Brought to you by Blue Jeans Cable

A lot of discussion of quality cables focuses on the materials used in cable construction. Just as with any physical product, the materials cables are made out of influence their performance characteristics, and so people want to know that the cables they're buying are made from the best possible materials.

Many high-priced cables are made with materials for which special claims of high performance are made. The most common among these are silver instead of or in addition to copper, "oxygen-free" copper, and Teflon. We'll address each of these in turn and explain what they are, what their characteristics are, and whether they make sense for particular applications.

Initially, it's perhaps helpful to point out that professional cables of the highest quality are routinely made without resort to any strange, exotic or expensive materials. If you look inside a typical audio or video production facility, you won't find it wired with silver-plated cables, oxygen-free copper cables, or (except, as we'll explain, in limited circumstances) Teflon-insulated cables. Broadcast studio engineers--people whose livelihood depends on the signal getting through with the lowest possible distortion and losses--rely on cables from companies like Belden and Canare, made with ordinary high-quality materials. People who spend millions of dollars on high-definition studio gear rely on these cables not because they're out to save a buck at the cost of quality, but because they are looking for the best possible product.

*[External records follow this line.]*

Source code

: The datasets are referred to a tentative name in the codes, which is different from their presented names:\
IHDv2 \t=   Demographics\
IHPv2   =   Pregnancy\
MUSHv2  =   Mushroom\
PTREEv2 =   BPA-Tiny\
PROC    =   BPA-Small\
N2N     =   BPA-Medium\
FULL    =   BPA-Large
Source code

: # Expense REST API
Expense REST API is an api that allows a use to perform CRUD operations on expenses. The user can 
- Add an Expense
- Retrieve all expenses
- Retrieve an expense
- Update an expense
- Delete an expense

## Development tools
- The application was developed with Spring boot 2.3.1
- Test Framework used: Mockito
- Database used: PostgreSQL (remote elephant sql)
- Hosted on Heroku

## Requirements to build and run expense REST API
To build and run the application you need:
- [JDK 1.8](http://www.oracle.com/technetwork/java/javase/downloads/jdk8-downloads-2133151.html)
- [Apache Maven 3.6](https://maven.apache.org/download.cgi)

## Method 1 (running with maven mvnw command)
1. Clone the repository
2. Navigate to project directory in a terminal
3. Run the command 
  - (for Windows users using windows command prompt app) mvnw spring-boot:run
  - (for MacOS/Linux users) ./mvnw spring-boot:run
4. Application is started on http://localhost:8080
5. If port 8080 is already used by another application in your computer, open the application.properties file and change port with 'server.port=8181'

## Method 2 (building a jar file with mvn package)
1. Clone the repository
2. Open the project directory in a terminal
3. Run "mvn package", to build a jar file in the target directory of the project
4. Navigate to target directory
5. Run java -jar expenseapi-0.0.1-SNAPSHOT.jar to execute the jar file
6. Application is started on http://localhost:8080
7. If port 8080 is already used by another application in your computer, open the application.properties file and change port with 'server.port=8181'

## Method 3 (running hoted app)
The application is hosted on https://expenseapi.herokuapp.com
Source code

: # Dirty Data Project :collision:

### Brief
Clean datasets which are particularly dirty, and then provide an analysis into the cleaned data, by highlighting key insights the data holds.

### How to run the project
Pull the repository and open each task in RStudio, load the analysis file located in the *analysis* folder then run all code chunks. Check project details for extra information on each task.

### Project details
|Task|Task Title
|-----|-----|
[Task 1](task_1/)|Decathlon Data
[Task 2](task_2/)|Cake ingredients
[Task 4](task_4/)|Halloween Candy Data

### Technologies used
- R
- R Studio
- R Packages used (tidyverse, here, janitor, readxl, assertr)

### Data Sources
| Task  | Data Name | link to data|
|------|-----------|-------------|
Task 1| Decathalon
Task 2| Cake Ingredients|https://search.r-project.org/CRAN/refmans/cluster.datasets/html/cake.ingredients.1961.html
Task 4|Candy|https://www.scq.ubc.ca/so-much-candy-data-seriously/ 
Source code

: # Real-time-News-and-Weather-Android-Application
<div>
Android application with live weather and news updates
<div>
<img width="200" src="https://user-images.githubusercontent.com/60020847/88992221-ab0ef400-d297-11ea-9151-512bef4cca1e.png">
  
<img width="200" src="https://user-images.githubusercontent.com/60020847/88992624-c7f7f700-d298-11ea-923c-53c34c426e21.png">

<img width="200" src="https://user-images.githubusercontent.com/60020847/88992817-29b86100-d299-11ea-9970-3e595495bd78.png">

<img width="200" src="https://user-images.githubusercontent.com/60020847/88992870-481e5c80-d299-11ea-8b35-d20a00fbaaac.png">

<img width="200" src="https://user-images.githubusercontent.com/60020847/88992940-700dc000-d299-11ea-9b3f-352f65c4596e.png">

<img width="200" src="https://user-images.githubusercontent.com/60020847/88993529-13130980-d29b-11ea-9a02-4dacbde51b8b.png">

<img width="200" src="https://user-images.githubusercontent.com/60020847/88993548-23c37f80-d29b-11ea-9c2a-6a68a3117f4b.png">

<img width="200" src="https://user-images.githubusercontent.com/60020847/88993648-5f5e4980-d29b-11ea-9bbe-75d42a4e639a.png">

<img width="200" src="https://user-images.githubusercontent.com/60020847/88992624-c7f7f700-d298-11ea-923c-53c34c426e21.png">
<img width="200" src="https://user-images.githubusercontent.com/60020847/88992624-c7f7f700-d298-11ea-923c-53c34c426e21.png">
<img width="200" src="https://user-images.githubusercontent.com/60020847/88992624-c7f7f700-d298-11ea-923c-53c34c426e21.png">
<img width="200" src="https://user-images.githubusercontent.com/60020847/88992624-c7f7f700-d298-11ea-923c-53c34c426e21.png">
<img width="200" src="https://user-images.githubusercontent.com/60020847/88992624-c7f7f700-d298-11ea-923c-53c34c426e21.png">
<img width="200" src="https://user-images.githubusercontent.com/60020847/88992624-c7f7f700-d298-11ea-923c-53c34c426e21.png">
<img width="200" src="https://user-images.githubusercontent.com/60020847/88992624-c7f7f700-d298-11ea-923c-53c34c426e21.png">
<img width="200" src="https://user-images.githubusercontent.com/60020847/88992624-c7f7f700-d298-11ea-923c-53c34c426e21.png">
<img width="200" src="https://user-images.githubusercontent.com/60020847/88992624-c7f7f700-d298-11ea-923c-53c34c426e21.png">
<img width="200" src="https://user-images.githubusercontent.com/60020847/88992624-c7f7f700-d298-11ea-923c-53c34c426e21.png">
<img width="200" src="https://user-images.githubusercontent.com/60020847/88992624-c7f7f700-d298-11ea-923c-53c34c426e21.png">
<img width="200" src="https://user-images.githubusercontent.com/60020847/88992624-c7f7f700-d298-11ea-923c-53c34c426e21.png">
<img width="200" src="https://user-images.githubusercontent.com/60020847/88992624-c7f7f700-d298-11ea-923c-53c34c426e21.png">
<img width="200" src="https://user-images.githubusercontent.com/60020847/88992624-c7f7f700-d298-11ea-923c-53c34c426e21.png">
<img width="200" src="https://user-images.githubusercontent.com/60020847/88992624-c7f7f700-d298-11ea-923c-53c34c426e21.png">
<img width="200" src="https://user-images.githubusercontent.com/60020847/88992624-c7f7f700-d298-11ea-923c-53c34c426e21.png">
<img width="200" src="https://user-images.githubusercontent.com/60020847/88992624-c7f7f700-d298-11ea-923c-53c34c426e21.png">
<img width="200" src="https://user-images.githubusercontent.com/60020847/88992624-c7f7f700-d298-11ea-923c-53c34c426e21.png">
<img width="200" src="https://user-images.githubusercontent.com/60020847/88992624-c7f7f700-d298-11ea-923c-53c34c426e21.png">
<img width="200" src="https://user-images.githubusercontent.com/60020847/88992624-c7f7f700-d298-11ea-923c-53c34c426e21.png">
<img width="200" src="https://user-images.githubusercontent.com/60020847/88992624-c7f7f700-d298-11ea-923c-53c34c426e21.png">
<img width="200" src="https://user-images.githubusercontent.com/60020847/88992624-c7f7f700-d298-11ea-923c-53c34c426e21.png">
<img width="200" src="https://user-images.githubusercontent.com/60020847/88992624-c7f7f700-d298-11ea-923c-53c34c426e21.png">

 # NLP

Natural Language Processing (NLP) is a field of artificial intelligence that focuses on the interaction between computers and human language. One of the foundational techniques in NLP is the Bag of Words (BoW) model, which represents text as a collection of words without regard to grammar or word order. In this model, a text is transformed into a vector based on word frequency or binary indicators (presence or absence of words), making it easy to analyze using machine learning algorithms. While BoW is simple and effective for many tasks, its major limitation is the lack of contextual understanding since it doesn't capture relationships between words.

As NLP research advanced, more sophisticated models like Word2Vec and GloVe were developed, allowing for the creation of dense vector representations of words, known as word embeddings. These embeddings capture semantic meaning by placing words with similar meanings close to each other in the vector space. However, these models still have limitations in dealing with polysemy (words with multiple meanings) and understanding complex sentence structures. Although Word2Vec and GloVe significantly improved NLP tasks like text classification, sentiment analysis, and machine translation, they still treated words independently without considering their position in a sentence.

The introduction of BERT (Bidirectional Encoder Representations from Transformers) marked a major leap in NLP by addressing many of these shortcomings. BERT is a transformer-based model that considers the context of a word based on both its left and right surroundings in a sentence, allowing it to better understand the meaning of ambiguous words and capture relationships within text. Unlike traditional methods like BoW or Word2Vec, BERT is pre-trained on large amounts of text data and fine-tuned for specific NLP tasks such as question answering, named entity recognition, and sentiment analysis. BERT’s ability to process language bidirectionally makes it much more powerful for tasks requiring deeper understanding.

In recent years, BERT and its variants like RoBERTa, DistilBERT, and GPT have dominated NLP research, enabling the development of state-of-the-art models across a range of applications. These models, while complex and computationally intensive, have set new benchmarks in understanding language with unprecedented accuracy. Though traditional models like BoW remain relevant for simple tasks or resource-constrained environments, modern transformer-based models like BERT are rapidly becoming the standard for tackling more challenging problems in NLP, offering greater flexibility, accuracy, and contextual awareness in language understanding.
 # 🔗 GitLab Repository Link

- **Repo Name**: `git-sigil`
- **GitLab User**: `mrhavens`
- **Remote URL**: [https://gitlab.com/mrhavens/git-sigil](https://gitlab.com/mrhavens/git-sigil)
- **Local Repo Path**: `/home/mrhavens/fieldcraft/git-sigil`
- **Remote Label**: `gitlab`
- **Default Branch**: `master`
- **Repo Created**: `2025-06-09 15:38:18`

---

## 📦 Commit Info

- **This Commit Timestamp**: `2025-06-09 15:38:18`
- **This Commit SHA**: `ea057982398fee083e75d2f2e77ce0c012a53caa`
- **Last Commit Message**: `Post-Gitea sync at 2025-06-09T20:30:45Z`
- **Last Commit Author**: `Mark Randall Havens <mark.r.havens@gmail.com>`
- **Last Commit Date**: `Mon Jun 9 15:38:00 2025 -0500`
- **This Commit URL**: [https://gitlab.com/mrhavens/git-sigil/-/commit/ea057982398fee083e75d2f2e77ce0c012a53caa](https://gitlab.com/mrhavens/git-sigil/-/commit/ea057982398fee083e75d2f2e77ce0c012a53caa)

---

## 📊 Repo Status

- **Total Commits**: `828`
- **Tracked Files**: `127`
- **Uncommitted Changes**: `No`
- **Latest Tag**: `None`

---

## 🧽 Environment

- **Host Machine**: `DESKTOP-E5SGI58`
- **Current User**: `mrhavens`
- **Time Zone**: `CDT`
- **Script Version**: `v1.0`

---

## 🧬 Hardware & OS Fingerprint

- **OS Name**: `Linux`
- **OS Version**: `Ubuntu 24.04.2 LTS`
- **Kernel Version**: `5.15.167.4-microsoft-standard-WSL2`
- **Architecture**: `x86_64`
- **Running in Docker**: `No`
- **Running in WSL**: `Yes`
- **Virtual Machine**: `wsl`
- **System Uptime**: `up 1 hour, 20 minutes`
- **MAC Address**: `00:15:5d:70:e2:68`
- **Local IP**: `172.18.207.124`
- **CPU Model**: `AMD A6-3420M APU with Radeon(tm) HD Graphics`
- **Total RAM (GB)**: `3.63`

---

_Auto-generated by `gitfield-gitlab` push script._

Let's take a look at some of these materials and consider how they bear on quality cable construction.

Silver vs Copper Cables YouTube Discussion

Silver or Silver-Plated Cables

Broadcast-quality cables are generally made with copper conductors; but it's not uncommon, in the consumer a/v market, to run into cables made with silver, or silver-plated copper, conductors. Why is this?

There is one respect in which silver is a better material for cable construction than copper: it is slightly (about 5%) less resistive (that is, more conductive) than annealed copper. "Resistance" is the property of any material which causes some of the electricity that flows through it to be converted into heat, and it's fair to say that resistance, in cables, is a bad thing--the less the better. All else being equal, lower resistance ought to be a good thing, and therefore one might think that silver would make for a better cable than copper.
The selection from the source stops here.